Where a line of the entries holds the string "Level", copy that line.

Items listed in a dataset
════════
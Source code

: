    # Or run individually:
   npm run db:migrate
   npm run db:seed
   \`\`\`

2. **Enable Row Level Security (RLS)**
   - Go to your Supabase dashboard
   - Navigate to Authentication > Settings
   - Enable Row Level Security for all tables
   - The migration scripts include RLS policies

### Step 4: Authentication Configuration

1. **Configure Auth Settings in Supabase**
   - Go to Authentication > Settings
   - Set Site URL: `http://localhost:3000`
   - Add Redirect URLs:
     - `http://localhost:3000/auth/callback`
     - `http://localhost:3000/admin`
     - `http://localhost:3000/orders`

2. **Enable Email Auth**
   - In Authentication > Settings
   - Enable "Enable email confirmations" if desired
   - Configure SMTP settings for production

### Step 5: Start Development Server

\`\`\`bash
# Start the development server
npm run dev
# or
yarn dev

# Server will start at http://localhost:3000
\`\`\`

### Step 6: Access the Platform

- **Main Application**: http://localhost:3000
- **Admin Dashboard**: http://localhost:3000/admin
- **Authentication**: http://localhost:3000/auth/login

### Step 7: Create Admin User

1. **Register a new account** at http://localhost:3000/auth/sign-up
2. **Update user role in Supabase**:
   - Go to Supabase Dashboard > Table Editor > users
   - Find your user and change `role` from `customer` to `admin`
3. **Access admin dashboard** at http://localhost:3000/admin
════════
Response:
2. **Enable Row Level Security (RLS)**
   - Enable Row Level Security for all tables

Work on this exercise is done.